François Lamy (1636-1711), moine Bénédictin et Cartésien avéré, publia en 1696 Le nouvel athéisme renversé, première réfutation détaillée et développée de l’Éthique en français. Regrettablement cantonnée dans la littérature secondaire, son œuvre anti-spinoziste est riche d’informations historiques et philosophiques. En particulier, ses analyses apportent d’utiles éclairages sur un certain nombre de présupposés cartésiens présents dans la première phase de la réception critique de Spinoza au 17ème siècle. Je donnerai d’abord quelques indications sur la vie de Lamy et sur la réception controversée de Spinoza en France dans les années 1680 et 1690. Je présenterai ensuite un argument central de la réfutation de Lamy, à savoir l’objection cartésienne selon laquelle la théorie spinoziste de l’indépendance conceptuelle des attributs est incompatible avec le monisme de la substance. Comparant l’objection de Lamy avec les questions adressées à Spinoza par ses correspondants de Vries et Tschirnhaus, je montrerai qu’elle est la réponse la plus solide dont dispose Spinoza sur ce point vis-à-vis de Lamy. Pourtant, cette réponse repose sur sa conception très particulière de Dieu. Ainsi, en conclusion, j’aborderai la critique de Lamy selon laquelle la définition de Dieu, chez Spinoza, implique une pétition de principe, et je montrerai ce que cette critique nous dit des motifs principaux de la première réfutation française de l’Éthique. JS.

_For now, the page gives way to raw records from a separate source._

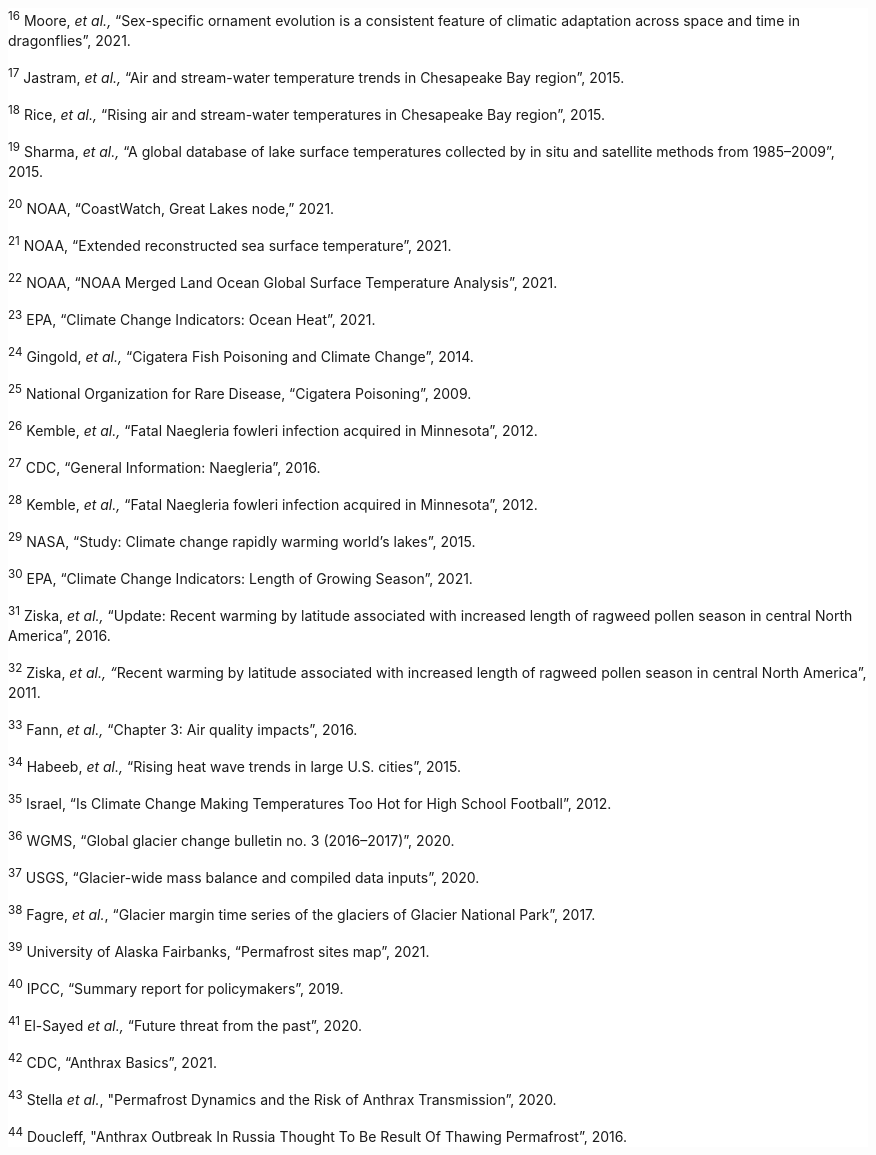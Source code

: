 <p><sup>16</sup> Moore, <em>et al., </em>&ldquo;Sex-specific ornament evolution is a consistent feature of climatic adaptation across space and time in dragonflies&rdquo;, 2021.</p>
<p><sup>17</sup> Jastram, <em>et al., </em>&ldquo;Air and stream-water temperature trends in Chesapeake Bay region&rdquo;, 2015.</p>
<p><sup>18</sup> Rice, <em>et al., </em>&ldquo;Rising air and stream-water temperatures in Chesapeake Bay region&rdquo;, 2015.</p>
<p><sup>19</sup> Sharma, <em>et al., </em>&ldquo;A global database of lake surface temperatures collected by in situ and satellite methods from 1985&ndash;2009&rdquo;, 2015.</p>
<p><sup>20</sup> NOAA, &ldquo;CoastWatch, Great Lakes node,&rdquo; 2021.</p>
<p><sup>21</sup> NOAA, &ldquo;Extended reconstructed sea surface temperature&rdquo;, 2021.</p>
<p><sup>22</sup> NOAA, &ldquo;NOAA Merged Land Ocean Global Surface Temperature Analysis&rdquo;, 2021.</p>
<p><sup>23</sup> EPA, &ldquo;Climate Change Indicators: Ocean Heat&rdquo;, 2021.</p>
<p><sup>24</sup> Gingold, <em>et al.,</em> &ldquo;Cigatera Fish Poisoning and Climate Change&rdquo;, 2014.</p>
<p><sup>25</sup> National Organization for Rare Disease, &ldquo;Cigatera Poisoning&rdquo;, 2009.</p>
<p><sup>26</sup> Kemble, <em>et al.,</em> &ldquo;Fatal Naegleria fowleri infection acquired in Minnesota&rdquo;, 2012.</p>
<p><sup>27</sup> CDC, &ldquo;General Information: Naegleria&rdquo;, 2016.</p>
<p><sup>28</sup> Kemble, <em>et al.,</em> &ldquo;Fatal Naegleria fowleri infection acquired in Minnesota&rdquo;, 2012.</p>
<p><sup>29</sup> NASA, &ldquo;Study: Climate change rapidly warming world&rsquo;s lakes&rdquo;, 2015.</p>
<p><sup>30</sup> EPA, &ldquo;Climate Change Indicators: Length of Growing Season&rdquo;, 2021.</p>
<p><sup>31</sup> Ziska, <em>et al., </em>&ldquo;Update: Recent warming by latitude associated with increased length of ragweed pollen season in central North America&rdquo;, 2016.</p>
<p><sup>32</sup> Ziska, <em>et al., &ldquo;</em>Recent warming by latitude associated with increased length of ragweed pollen season in central North America&rdquo;, 2011.</p>
<p><sup>33</sup> Fann, <em>et al., </em>&ldquo;Chapter 3: Air quality impacts&rdquo;, 2016.</p>
<p><sup>34</sup> Habeeb, <em>et al., </em>&ldquo;Rising heat wave trends in large U.S. cities&rdquo;, 2015.</p>
<p><sup>35</sup> Israel, &ldquo;Is Climate Change Making Temperatures Too Hot for High School Football&rdquo;, 2012.</p>
<p><sup>36</sup> WGMS, &ldquo;Global glacier change bulletin no. 3 (2016&ndash;2017)&rdquo;, 2020.</p>
<p><sup>37</sup> USGS, &ldquo;Glacier-wide mass balance and compiled data inputs&rdquo;, 2020.</p>
<p><sup>38</sup> Fagre, <em>et al.</em>, &ldquo;Glacier margin time series of the glaciers of Glacier National Park&rdquo;, 2017.</p>
<p><sup>39</sup> University of Alaska Fairbanks, &ldquo;Permafrost sites map&rdquo;, 2021.</p>
<p><sup>40</sup> IPCC, &ldquo;Summary report for policymakers&rdquo;, 2019.</p>
<p><sup>41</sup> El-Sayed <em>et al.,</em> &ldquo;Future threat from the past&rdquo;, 2020.</p>
<p><sup>42</sup> CDC, &ldquo;Anthrax Basics&rdquo;, 2021.</p>
<p><sup>43</sup> Stella <em>et al.</em>, "Permafrost Dynamics and the Risk of Anthrax Transmission&rdquo;, 2020.</p>
<p><sup>44</sup> Doucleff, "Anthrax Outbreak In Russia Thought To Be Result Of Thawing Permafrost&rdquo;, 2016.</p>
</main>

Jack Stetter est Doctorant (Contractuel puis ATER) en Philosophie à l’Université de Paris 8. Il travaille sur l’histoire de la philosophie du 17ème siècle, et sa thèse s’intitule « Spinoza’s Substance Monism Contextualized / Le monisme de la substance spinoziste en contexte ». Il a publié des articles sur le Traité Politique de Spinoza et sur la métaphilosophie de Deleuze, et édité avec Charles Ramond Spinoza in Twenty-First-Century American and French Philosophy (London : Bloomsbury, 2019). Il fait partie du Comité Scientifique et d’Organisation du Séminaire Spinoza à Paris 8, dont il est un des membres fondateurs.
Jeudi 11 avril 2019
Pedro LOMBA
« Une athéologie du politique. Lecture schmittienne de l’anti-cartésianisme de Spinoza »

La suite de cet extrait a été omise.